==== Extracted records ====
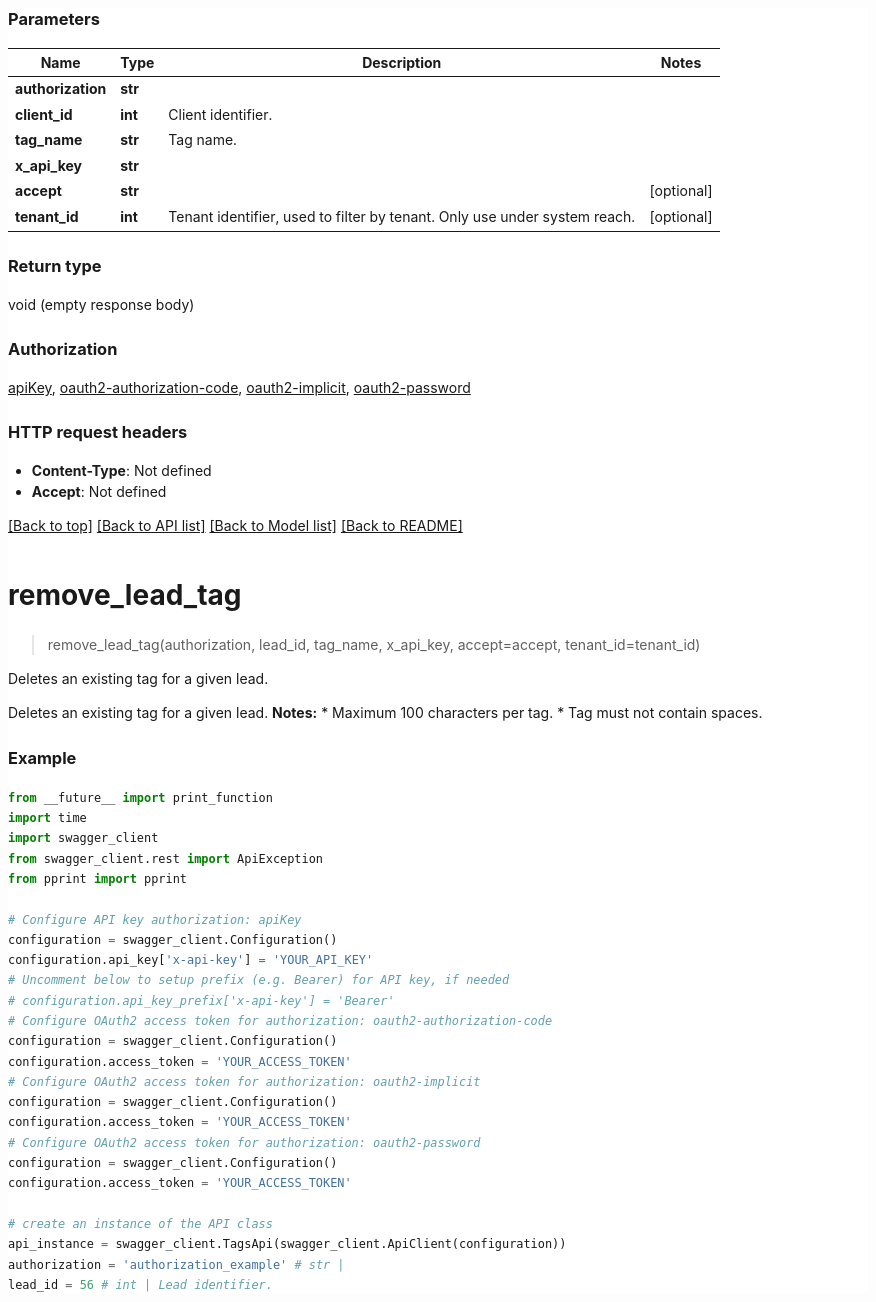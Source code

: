 ### Parameters

Name | Type | Description  | Notes
------------- | ------------- | ------------- | -------------
 **authorization** | **str**|  | 
 **client_id** | **int**| Client identifier. | 
 **tag_name** | **str**| Tag name. | 
 **x_api_key** | **str**|  | 
 **accept** | **str**|  | [optional] 
 **tenant_id** | **int**| Tenant identifier, used to filter by tenant. Only use under system reach. | [optional] 

### Return type

void (empty response body)

### Authorization

[apiKey](../README.md#apiKey), [oauth2-authorization-code](../README.md#oauth2-authorization-code), [oauth2-implicit](../README.md#oauth2-implicit), [oauth2-password](../README.md#oauth2-password)

### HTTP request headers

 - **Content-Type**: Not defined
 - **Accept**: Not defined

[[Back to top]](#) [[Back to API list]](../README.md#documentation-for-api-endpoints) [[Back to Model list]](../README.md#documentation-for-models) [[Back to README]](../README.md)

# **remove_lead_tag**
> remove_lead_tag(authorization, lead_id, tag_name, x_api_key, accept=accept, tenant_id=tenant_id)

Deletes an existing tag for a given lead.

Deletes an existing tag for a given lead.                **Notes:**  * Maximum 100 characters per tag.  * Tag must not contain spaces.

### Example
```python
from __future__ import print_function
import time
import swagger_client
from swagger_client.rest import ApiException
from pprint import pprint

# Configure API key authorization: apiKey
configuration = swagger_client.Configuration()
configuration.api_key['x-api-key'] = 'YOUR_API_KEY'
# Uncomment below to setup prefix (e.g. Bearer) for API key, if needed
# configuration.api_key_prefix['x-api-key'] = 'Bearer'
# Configure OAuth2 access token for authorization: oauth2-authorization-code
configuration = swagger_client.Configuration()
configuration.access_token = 'YOUR_ACCESS_TOKEN'
# Configure OAuth2 access token for authorization: oauth2-implicit
configuration = swagger_client.Configuration()
configuration.access_token = 'YOUR_ACCESS_TOKEN'
# Configure OAuth2 access token for authorization: oauth2-password
configuration = swagger_client.Configuration()
configuration.access_token = 'YOUR_ACCESS_TOKEN'

# create an instance of the API class
api_instance = swagger_client.TagsApi(swagger_client.ApiClient(configuration))
authorization = 'authorization_example' # str | 
lead_id = 56 # int | Lead identifier.
```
====
Exercise objective »
Where the string "defined" shows up in the listing above, copy the line that holds it.

Reply »
 - **Content-Type**: Not defined
 - **Accept**: Not defined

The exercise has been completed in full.